We often mention in our posts that building a strong brand is crucial to growing a business, but expansion can also hurt your brand. The more customers you try to appeal to, the weaker the brand becomes.
Here are a few reasons for why this happens, and more importantly how to avoid it.
The Risk Of Being A Generalist
Expanding your products or services outside of your immediate area of expertise will create a perception that you are a generalist. For example, a restaurant that serves hamburgers, sandwiches, pizza, seafood, steak, and pasta is not specializing in any particular cuisine or region. You may have a fantastic chef that can deliver all these different dishes, but what message are you sending to the world? You and your brand are saying “we can do it all,” but customers think “they probably don’t make a great pasta” Why is this the case? Because specialists are always preferred to generalists; therefore, if a consumer is craving pasta, they will go to an Italian restaurant. If they are craving a hamburger, they will go to a place that is known for making hamburgers.
Perception Is Essential
A generalist may have a better quality product or service, but most buyers associate quality with specialists and not generalists; therefore, most of the time they will prefer a product or service from someone that specializes in the area of their need/want.

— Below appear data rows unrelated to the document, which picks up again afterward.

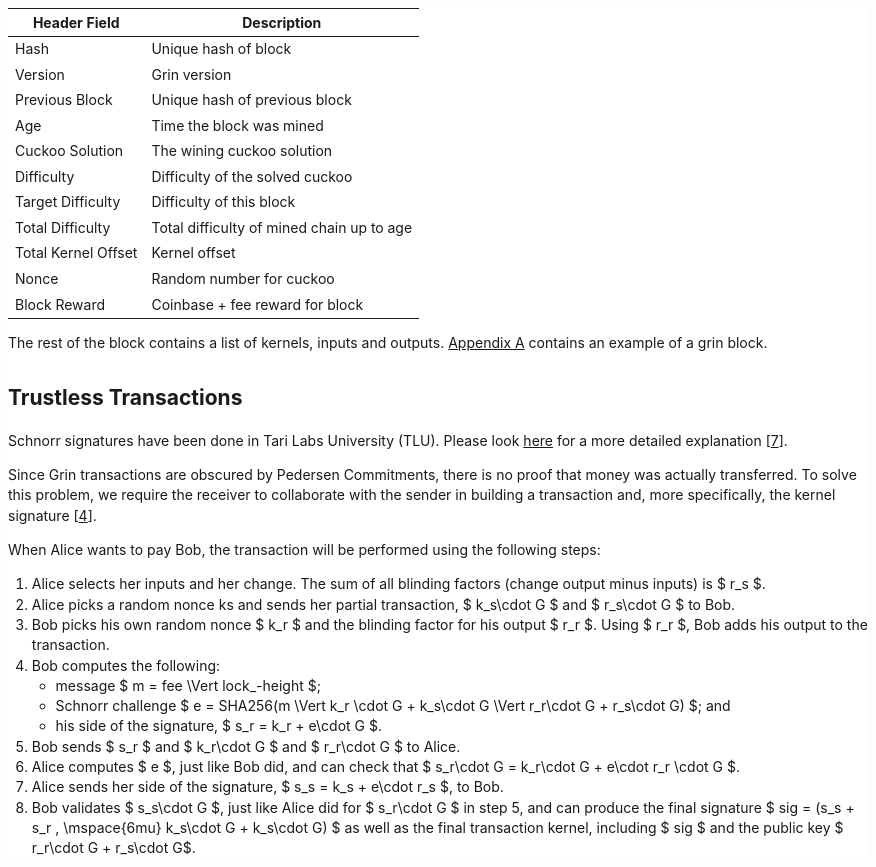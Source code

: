 | Header Field        | Description                               |
| ------------------- | ----------------------------------------- |
| Hash                | Unique hash of block                      |
| Version             | Grin version                              |
| Previous Block      | Unique hash of previous block             |
| Age                 | Time the block was mined                  |
| Cuckoo Solution     | The wining cuckoo solution                |
| Difficulty          | Difficulty of the solved cuckoo           |
| Target Difficulty   | Difficulty of this block                  |
| Total Difficulty    | Total difficulty of mined chain up to age |
| Total Kernel Offset | Kernel offset                             |
| Nonce               | Random number for cuckoo                  |
| Block Reward        | Coinbase + fee reward for block           |

The rest of the block contains a list of kernels, inputs and outputs. [Appendix A](#appendix-a-example-of-grin-block)
contains an example of a grin block.



## Trustless Transactions

Schnorr signatures have been done in Tari Labs University (TLU). Please look
[here](../../cryptography/digital_signatures/introduction.md) for a more detailed explanation [[7]].

Since Grin transactions are obscured by Pedersen Commitments, there is no proof that money was actually transferred. To
solve this problem, we require the receiver to collaborate with the sender in building a transaction and, more
specifically, the kernel signature [[4]].

When Alice wants to pay Bob, the transaction will be performed using the following steps:

1. Alice selects her inputs and her change. The sum of all blinding factors (change output minus inputs) is $ r_s $.
2. Alice picks a random nonce ks and sends her partial transaction, $ k_s\cdot G $ and $ r_s\cdot G $ to Bob.
3. Bob picks his own random nonce $ k_r $ and the blinding factor for his output $ r_r $. Using $ r_r $, Bob adds his
    output to the transaction.
4. Bob computes the following:
   - message $ m = fee \Vert lock_-height $;
   - Schnorr challenge $ e = SHA256(m \Vert k_r \cdot G + k_s\cdot  G \Vert r_r\cdot G + r_s\cdot G) $; and
   - his side of the signature, $ s_r = k_r + e\cdot G $.
5. Bob sends $ s_r $ and $ k_r\cdot G $ and $ r_r\cdot G $  to Alice.
6. Alice computes $ e $, just like Bob did, and can check that $ s_r\cdot G = k_r\cdot G + e\cdot r_r \cdot G $.
7. Alice sends her side of the signature, $ s_s = k_s + e\cdot r_s $, to Bob.
8. Bob validates $ s_s\cdot G $, just like Alice did for $ s_r\cdot G $ in step 5, and can produce the final signature
    $ sig = (s_s + s_r , \mspace{6mu} k_s\cdot G + k_s\cdot G) $ as well as the final transaction kernel, including $ sig $ and the public key
    $ r_r\cdot G + r_s\cdot G$.


[1]: https://people.xiph.org/~greg/confidential_values.txt
[2]: https://tari-labs.github.io/tari-university/protocols/grin-beam-comparison/MainReport.html#grin-vs-beam-a-comparison
[3]: https://tari-labs.github.io/tari-university/protocols/grin-design-choice-criticisms/MainReport.html
[4]: https://github.com/mimblewimble/grin/blob/master/doc/table_of_contents.md
[5]: https://github.com/mimblewimble/grin/blob/master/doc/pruning.md
[6]: https://github.com/mimblewimble/grin/blob/master/doc/contracts.md
[7]: https://tari-labs.github.io/tari-university/
[8]: https://github.com/mimblewimble/grin/blob/master/doc/contract_ideas.md
[9]: https://medium.com/grinswap/first-grin-atomic-swap-a16b4cc19196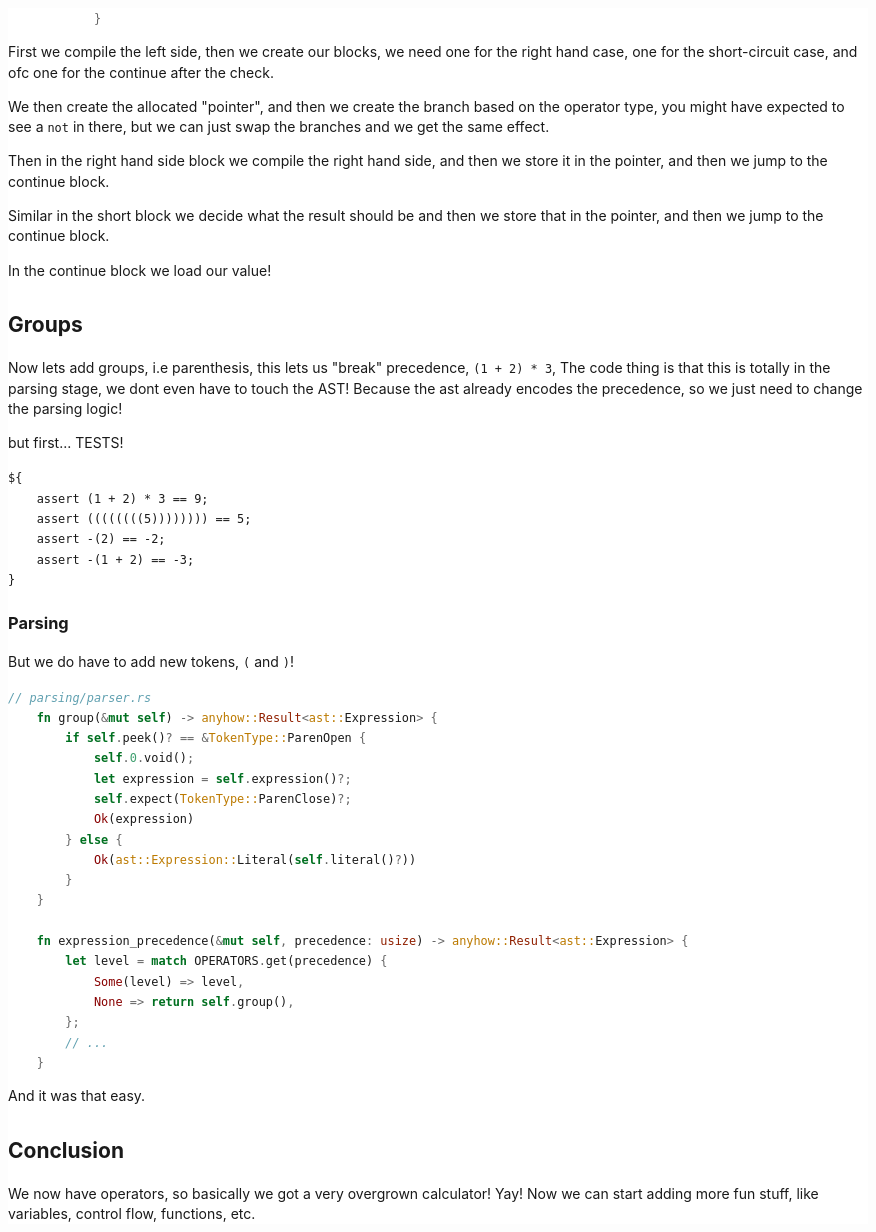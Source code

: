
```rust
            }
```

First we compile the left side, then we create our blocks, we need one for the right hand case, one for the short-circuit case, and ofc one for the continue after the check.

We then create the allocated "pointer", and then we create the branch based on the operator type, you might have expected to see a `not` in there, but we can just swap the branches and we get the same effect.

Then in the right hand side block we compile the right hand side, and then we store it in the pointer, and then we jump to the continue block.

Similar in the short block we decide what the result should be and then we store that in the pointer, and then we jump to the continue block.

In the continue block we load our value! 

## Groups

Now lets add groups, i.e parenthesis, this lets us "break" precedence, `(1 + 2) * 3`, The code thing is that this is totally in the parsing stage, we dont even have to touch the AST! Because the ast already encodes the precedence, so we just need to change the parsing logic! 

but first... TESTS!
```
${
    assert (1 + 2) * 3 == 9;
    assert ((((((((5)))))))) == 5;
    assert -(2) == -2;
    assert -(1 + 2) == -3;
}
```

### Parsing

But we do have to add new tokens, `(` and `)`!
```rust
// parsing/parser.rs
    fn group(&mut self) -> anyhow::Result<ast::Expression> {
        if self.peek()? == &TokenType::ParenOpen {
            self.0.void();
            let expression = self.expression()?;
            self.expect(TokenType::ParenClose)?;
            Ok(expression)
        } else {
            Ok(ast::Expression::Literal(self.literal()?))
        }
    }

    fn expression_precedence(&mut self, precedence: usize) -> anyhow::Result<ast::Expression> {
        let level = match OPERATORS.get(precedence) {
            Some(level) => level,
            None => return self.group(),
        };
        // ...
    }
```

And it was that easy.

## Conclusion

We now have operators, so basically we got a very overgrown calculator! Yay! Now we can start adding more fun stuff, like variables, control flow, functions, etc.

Let’s look at another example. MTV experienced phenomenal growth while they were specializing in music videos, but over the years they kept adding other (non-music) content to the point where most people are confused on what exactly MTV is and what they stand for – this is a prime example of how you can hurt your brand.
Don’t Confuse Your Customers
As was the case with MTV, introducing new products or services that are outside of your immediate area of expertise can quickly turn a great brand into a brand that doesn’t stand for anything.
Why does this happen? For the most part, because many growth strategies are short-sighted. In the race to grow, businesses try to capitalize on every money-making opportunity. In other words, they don’t know how to say no to customers that are outside of their core area of expertise.
Furthermore, in the race to increase market share many companies copy competitor’s offering and subsequently overextend their product/service range. Naturally, this weakens a brand because as was the case with MTV, the more people you try to appeal to the less appealing your brand becomes.
You Can Grow By Specializing
Let’s first address the myth that you have to expand (outside of your area of expertise) to grow your business. Let’s look at Apple as an example. When Steve Jobs returned to Apple in 1997, the company was struggling and on the verge of failure. Steve Jobs’ first point of action was to reduce the product line by 70% because in his absence Apple bloated into a brand that tried to be everything to everyone – venturing into video consoles, digital cameras, speakers, CD players, and so on. And at the same time, they tried to appeal to large organizations with enterprise-focused products.
In other words, Apple became a “Jack of all trades, master of none” – a generalist brand that most buyers had difficulty understanding. Steve Jobs fixed this issue by focusing Apple on four key products iMac, iBook, Macintosh, and the PowerBook. In essence, he made Apple (the brand) easy to understand again – Apple became a company that focused on consumer desktops and portables. The rest is history.
These days, many analysts are criticizing Apple for sitting on too much cash ($237.1 billion), and suggesting they buy some well know unicorns (privately held startup companies valued at over $1 billion). We think Apple learned their lesson, and what happens when they try to expand into areas outside of their core competency.
By appealing to too many buyers, you end up appealing to no-one. By over-stretching your brand (your service/product range), you will ultimately confuse your target customers and alienate your existing customers. Instead, find a niche market, specialize, and strive to become the leader in your niche category/market.